Required action >>
Find the line with "# **Variables independientes:**" in the entries below, then reproduce it and every line after it down to and including the line with "- La variable será extraída de OECD Gender, Institutions", exactly.

----- Data under study -----

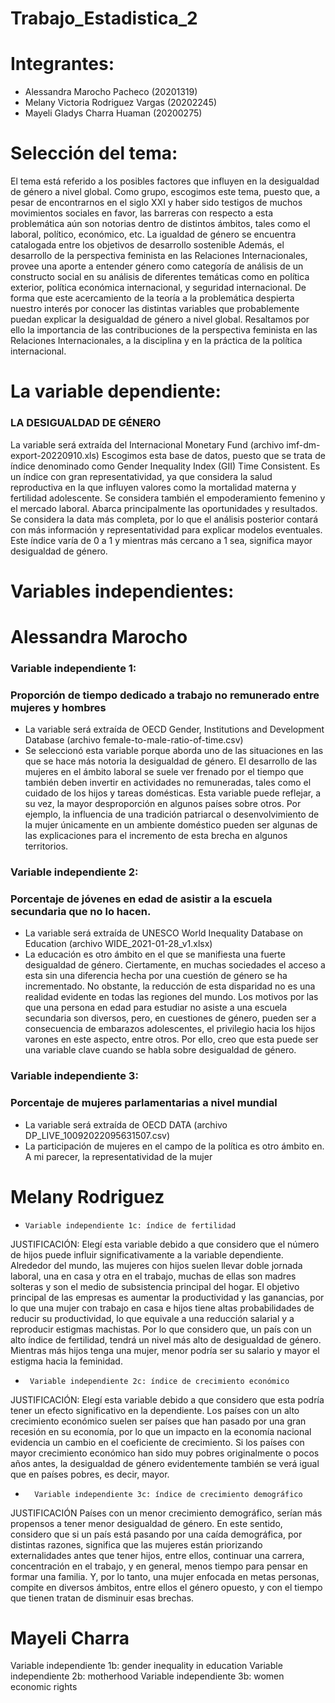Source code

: # Trabajo_Estadistica_2

# **Integrantes:**
- Alessandra Marocho Pacheco (20201319)
- Melany Victoria Rodriguez Vargas (20202245)
- Mayeli Gladys Charra Huaman (20200275)

# **Selección del tema:**

El tema está referido a los posibles factores que influyen en la desigualdad de género a nivel global. 
Como grupo, escogimos este tema, puesto que, a pesar de encontrarnos en el siglo XXI y haber sido testigos de muchos movimientos sociales en favor, las barreras con respecto a esta problemática aún son notorias dentro de distintos ámbitos, tales como el laboral, político, económico, etc. La igualdad de género se encuentra catalogada entre los objetivos de desarrollo sostenible 
Además, el desarrollo de la perspectiva feminista en las Relaciones Internacionales, provee una aporte a entender género como categoría de análisis de un constructo social en su análisis de diferentes temáticas como en política exterior, política económica internacional, y seguridad internacional. De forma que este acercamiento de la teoría a la problemática despierta nuestro interés por conocer las distintas variables que probablemente puedan explicar la desigualdad de género a nivel global. Resaltamos por ello la importancia de las contribuciones de la perspectiva feminista en las Relaciones Internacionales, a la disciplina y en la práctica de la política internacional.

# **La variable dependiente:**
### LA DESIGUALDAD DE GÉNERO

La variable será extraída del Internacional Monetary Fund (archivo imf-dm-export-20220910.xls)
Escogimos esta base de datos, puesto que se trata de índice denominado como Gender Inequality Index (GII) Time Consistent. Es un índice con gran representatividad, ya que considera la salud reproductiva en la que influyen valores como la mortalidad materna y fertilidad adolescente. Se considera también el empoderamiento femenino y el mercado laboral. Abarca principalmente las oportunidades y resultados. Se considera la data más completa, por lo que el análisis posterior contará con más información y representatividad para explicar modelos eventuales. Este índice varía de 0 a 1 y mientras más cercano a 1 sea, significa mayor desigualdad de género.

# **Variables independientes:**

# **Alessandra Marocho**
### **Variable independiente 1:**
### Proporción de tiempo dedicado a trabajo no remunerado entre mujeres y hombres

- La variable será extraída de OECD Gender, Institutions and Development Database (archivo female-to-male-ratio-of-time.csv)
- Se seleccionó esta variable porque aborda uno de las situaciones en las que se hace más notoria la desigualdad de género. El desarrollo de las mujeres en el ámbito laboral se suele ver frenado por el tiempo que también deben invertir en actividades no remuneradas, tales como el cuidado de los hijos y tareas domésticas. Esta variable puede reflejar, a su vez, la mayor desproporción en algunos países sobre otros. Por ejemplo, la influencia de una tradición patriarcal o desenvolvimiento de la mujer únicamente en un ambiente doméstico pueden ser algunas de las explicaciones para el incremento de esta brecha en algunos territorios.

### **Variable independiente 2:**
### Porcentaje de jóvenes en edad de asistir a la escuela secundaria que no lo hacen.

- La variable será extraída de UNESCO World Inequality Database on Education (archivo WIDE_2021-01-28_v1.xlsx)
- La educación es otro ámbito en el que se manifiesta una fuerte desigualdad de género. Ciertamente, en muchas sociedades el acceso a esta sin una diferencia hecha por una cuestión de género se ha incrementado. No obstante, la reducción de esta disparidad no es una realidad evidente en todas las regiones del mundo. Los motivos por las que una persona en edad para estudiar no asiste a una escuela secundaria son diversos, pero, en cuestiones de género, pueden ser a consecuencia de embarazos adolescentes, el privilegio hacia los hijos varones en este aspecto, entre otros. Por ello, creo que esta puede ser una variable clave cuando se habla sobre desigualdad de género. 

### **Variable independiente 3:**
### Porcentaje de mujeres parlamentarias a nivel mundial
- La variable será extraída de OECD DATA (archivo DP_LIVE_10092022095631507.csv)
- La participación de mujeres en el campo de la política es otro ámbito en. A mi parecer, la representatividad de la mujer 

# **Melany Rodriguez**

-     Variable independiente 1c: índice de fertilidad
JUSTIFICACIÓN:
Elegí esta variable debido a que considero que el número de hijos puede influir significativamente a la variable dependiente. Alrededor del mundo, las mujeres con hijos suelen llevar doble jornada laboral, una en casa y otra en el trabajo, muchas de ellas son madres solteras y son el medio de subsistencia principal del hogar. El objetivo principal de las empresas es aumentar la productividad y las ganancias, por lo que una mujer con trabajo en casa e hijos tiene altas probabilidades de reducir su productividad, lo que equivale a una reducción salarial y a reproducir estigmas machistas. Por lo que considero que, un país con un alto índice de fertilidad, tendrá un nivel más alto de desigualdad de género. Mientras más hijos tenga una mujer, menor podría ser su salario y mayor el estigma hacia la feminidad.



-      Variable independiente 2c: índice de crecimiento económico
JUSTIFICACIÓN:
Elegí esta variable debido a que considero que esta podría tener un efecto significativo en la dependiente. Los países con un alto crecimiento económico suelen ser países que han pasado por una gran recesión en su economía, por lo que un impacto en la economía nacional evidencia un cambio en el coeficiente de crecimiento. Si los países con mayor crecimiento económico han sido muy pobres originalmente o pocos años antes, la desigualdad de género evidentemente también se verá igual que en países pobres, es decir, mayor.



-       Variable independiente 3c: índice de crecimiento demográfico
JUSTIFICACIÓN
Países con un menor crecimiento demográfico, serían más propensos a tener menor desigualdad de género. En este sentido, considero que si un país está pasando por una caída demográfica, por distintas razones, significa que las mujeres están priorizando externalidades antes que tener hijos, entre ellos, continuar una carrera, concentración en el trabajo, y en general, menos tiempo para pensar en formar una familia. Y, por lo tanto, una mujer enfocada en metas personas, compite en diversos ámbitos, entre ellos el género opuesto, y con el tiempo que tienen tratan de disminuir esas brechas.


# **Mayeli Charra**

Variable independiente 1b: gender inequality in education 
Variable independiente 2b: motherhood
Variable independiente 3b: women economic rights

-----

Answer for this exercise >>
# **Variables independientes:**

# **Alessandra Marocho**
### **Variable independiente 1:**
### Proporción de tiempo dedicado a trabajo no remunerado entre mujeres y hombres

- La variable será extraída de OECD Gender, Institutions and Development Database (archivo female-to-male-ratio-of-time.csv)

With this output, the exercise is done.